Las sensaciones que me llevé de mi primer camino eran tan grandes que no me las podía quedar. Tenía que hacer algo con ellas… y regresar. Entre el Camino Francés y el Inverso medió poco más de un año, que en plena restructuración de mi vida fue el más duro de los que hoy recuerdo. En aquellos momentos, lo que me impulsó a seguir andando fue compartir lo que había vivido, tanto con Clickie como conmigo. Y cuando no supe a qué aferrarme para continuar, me dije que lo que quería era caminar haciendo fotos a mis muñequitos. Nada más.
Animada en parte por quienes, al verme cámara en mano, me preguntaban por las fotos y dónde las podían encontrar, durante ese tiempo abrí la cuenta de Instagram @clickamino, con ganas de compartir así mi experiencia y también —diría que sobre todo— como estrategia en cierto modo terapéutica.
Difundir las «postales» de mi camino dándole voz a «mi niña» me salvó, literalmente, de acabar del todo perdida, porque lo que me llegaba de las personas con las que compartía mi historia no podía ser más genial.
Yo entonces no me di cuenta, pero empezaba a formar una familia; de plástico, quizá, aunque solo en apariencia: la calidad humana de lo que estaba creando sin pretenderlo… no me la podía imaginar.
En ese punto, mi creatividad despegó y ya no la pude parar: tenía que volver al Camino para regalar postales y muñequitos.

Sentí que esa era la manera en la que mejor podía devolverle todo lo que había aprendido: brindando a otros peregrinos la oportunidad de vivir lo que yo había vivido y contribuyendo a su recorrido interno hacia el bienestar. Porque, por incomprensible que parezca, nunca me sentí tan desgraciada y feliz a la vez: condicionada por la Míriam que aún era y libre de todo aquello de lo que me había logrado desprender.
Aquella «misión» fue decisiva para levantar cabeza, armarme de un buen puñado de clicks de Playmobil®, imprimir las mejores postales y echar a andar de nuevo sin saber adónde iría a parar. Fui en tren de Barcelona a Santiago y empecé recorriendo un camino pendiente, el de Santiago a Fisterra, por el que había vuelto de Fisterra a Santiago en autobús la primera vez. Ya en el Atlántico, emprendí el Camino Inverso: quería plantarme en Saint-Jean-Pied-de-Port, origen de mi primer viaje, desandando mis propios pasos.
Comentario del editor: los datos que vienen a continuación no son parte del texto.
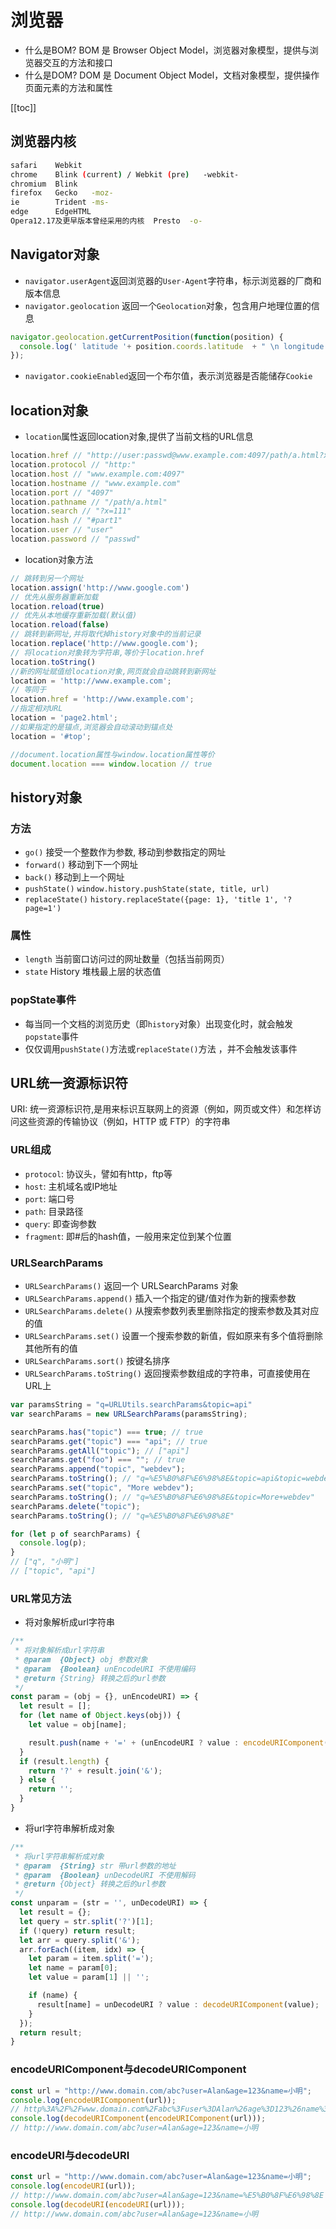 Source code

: # 浏览器

- 什么是BOM? BOM 是 Browser Object Model，浏览器对象模型，提供与浏览器交互的方法和接口
- 什么是DOM? DOM 是 Document Object Model，文档对象模型，提供操作页面元素的方法和属性

[[toc]]

## 浏览器内核

```bash
safari    Webkit
chrome    Blink (current) / Webkit (pre)   -webkit-
chromium  Blink
firefox   Gecko   -moz-
ie        Trident -ms-
edge      EdgeHTML
Opera12.17及更早版本曾经采用的内核  Presto  -o-
```

## Navigator对象

- `navigator.userAgent`返回浏览器的`User-Agent`字符串，标示浏览器的厂商和版本信息
- `navigator.geolocation` 返回一个`Geolocation`对象，包含用户地理位置的信息

<CodeBlock>

  ```js
  navigator.geolocation.getCurrentPosition(function(position) {
    console.log(' latitude '+ position.coords.latitude  + " \n longitude " + position.coords.longitude)
  });
  ```

</CodeBlock>

- `navigator.cookieEnabled`返回一个布尔值，表示浏览器是否能储存`Cookie`

## location对象

- `location`属性返回location对象,提供了当前文档的URL信息

<CodeBlock>

```js
location.href // "http://user:passwd@www.example.com:4097/path/a.html?x=111#part1"
location.protocol // "http:"
location.host // "www.example.com:4097"
location.hostname // "www.example.com"
location.port // "4097"
location.pathname // "/path/a.html"
location.search // "?x=111"
location.hash // "#part1"
location.user // "user"
location.password // "passwd"
```

</CodeBlock>

- location对象方法

<CodeBlock>

```js
// 跳转到另一个网址
location.assign('http://www.google.com')
// 优先从服务器重新加载
location.reload(true)
// 优先从本地缓存重新加载(默认值)
location.reload(false)
// 跳转到新网址,并将取代掉history对象中的当前记录
location.replace('http://www.google.com');
// 将location对象转为字符串,等价于location.href
location.toString()
//新的网址赋值给location对象,网页就会自动跳转到新网址
location = 'http://www.example.com';
// 等同于
location.href = 'http://www.example.com';
//指定相对URL
location = 'page2.html';
//如果指定的是锚点,浏览器会自动滚动到锚点处
location = '#top';

//document.location属性与window.location属性等价
document.location === window.location // true
```

</CodeBlock>

## history对象

### 方法

- `go()` 接受一个整数作为参数, 移动到参数指定的网址
- `forward()` 移动到下一个网址
- `back()` 移动到上一个网址
- `pushState()` `window.history.pushState(state, title, url)`
- `replaceState()` `history.replaceState({page: 1}, 'title 1', '?page=1')`

### 属性

- `length` 当前窗口访问过的网址数量（包括当前网页）
- `state` History 堆栈最上层的状态值

### popState事件

- 每当同一个文档的浏览历史（即`history`对象）出现变化时，就会触发`popstate`事件
- 仅仅调用`pushState()`方法或`replaceState()`方法 ，并不会触发该事件

## URL统一资源标识符

URI: 统一资源标识符,是用来标识互联网上的资源（例如，网页或文件）和怎样访问这些资源的传输协议（例如，HTTP 或 FTP）的字符串

### URL组成

- `protocol`: 协议头，譬如有http，ftp等
- `host`: 主机域名或IP地址
- `port`: 端口号
- `path`: 目录路径
- `query`: 即查询参数
- `fragment`: 即#后的hash值，一般用来定位到某个位置

### URLSearchParams

- `URLSearchParams()` 返回一个 URLSearchParams 对象
- `URLSearchParams.append()` 插入一个指定的键/值对作为新的搜索参数
- `URLSearchParams.delete()` 从搜索参数列表里删除指定的搜索参数及其对应的值
- `URLSearchParams.set()` 设置一个搜索参数的新值，假如原来有多个值将删除其他所有的值
- `URLSearchParams.sort()` 按键名排序
- `URLSearchParams.toString()` 返回搜索参数组成的字符串，可直接使用在URL上

<CodeBlock>

```js
var paramsString = "q=URLUtils.searchParams&topic=api"
var searchParams = new URLSearchParams(paramsString);

searchParams.has("topic") === true; // true
searchParams.get("topic") === "api"; // true
searchParams.getAll("topic"); // ["api"]
searchParams.get("foo") === ""; // true
searchParams.append("topic", "webdev");
searchParams.toString(); // "q=%E5%B0%8F%E6%98%8E&topic=api&topic=webdev"
searchParams.set("topic", "More webdev");
searchParams.toString(); // "q=%E5%B0%8F%E6%98%8E&topic=More+webdev"
searchParams.delete("topic");
searchParams.toString(); // "q=%E5%B0%8F%E6%98%8E"

for (let p of searchParams) {
  console.log(p);
}
// ["q", "小明"]
// ["topic", "api"]
```

</CodeBlock>

### URL常见方法

- 将对象解析成url字符串

```js
/**
 * 将对象解析成url字符串
 * @param  {Object} obj 参数对象
 * @param  {Boolean} unEncodeURI 不使用编码
 * @return {String} 转换之后的url参数
 */
const param = (obj = {}, unEncodeURI) => {
  let result = [];
  for (let name of Object.keys(obj)) {
    let value = obj[name];

    result.push(name + '=' + (unEncodeURI ? value : encodeURIComponent(value)));
  }
  if (result.length) {
    return '?' + result.join('&');
  } else {
    return '';
  }
}
```

- 将url字符串解析成对象

```js
/**
 * 将url字符串解析成对象
 * @param  {String} str 带url参数的地址
 * @param  {Boolean} unDecodeURI 不使用解码
 * @return {Object} 转换之后的url参数
 */
const unparam = (str = '', unDecodeURI) => {
  let result = {};
  let query = str.split('?')[1];
  if (!query) return result;
  let arr = query.split('&');
  arr.forEach((item, idx) => {
    let param = item.split('=');
    let name = param[0];
    let value = param[1] || '';

    if (name) {
      result[name] = unDecodeURI ? value : decodeURIComponent(value);
    }
  });
  return result;
}
```

### encodeURIComponent与decodeURIComponent

<CodeBlock>

```js
const url = "http://www.domain.com/abc?user=Alan&age=123&name=小明";
console.log(encodeURIComponent(url));
// http%3A%2F%2Fwww.domain.com%2Fabc%3Fuser%3DAlan%26age%3D123%26name%3D%E5%B0%8F%E6%98%8E
console.log(decodeURIComponent(encodeURIComponent(url)));
// http://www.domain.com/abc?user=Alan&age=123&name=小明
```

</CodeBlock>

### encodeURI与decodeURI

<CodeBlock>

```js
const url = "http://www.domain.com/abc?user=Alan&age=123&name=小明";
console.log(encodeURI(url));
// http://www.domain.com/abc?user=Alan&age=123&name=%E5%B0%8F%E6%98%8E
console.log(decodeURI(encodeURI(url)));
// http://www.domain.com/abc?user=Alan&age=123&name=小明
```

</CodeBlock>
Así que de Fisterra fui a Muxía, llegué nuevamente a Compostela y puse rumbo a Francia, dispuesta en todo momento —eso sí— a dejarme llevar y sorprender.
Hacer el Camino Inverso compartiendo mi historia fue una experiencia increíble, y más divertida y extraordinaria todavía. Quizá porque entonces empecé a darme cuenta de cuánto había crecido, y de lo que había vivido para llegar hasta allí.

Aquel viaje no solo me ofreció la perspectiva que llevaba buscando desde el principio, sino que me regaló algo aún mejor: la emoción de lo que realmente soy y de lo que me hace estar viva. Y cuando sientes eso con todas tus fuerzas, ya no tienes opción. Ni siquiera necesitas tomar una decisión.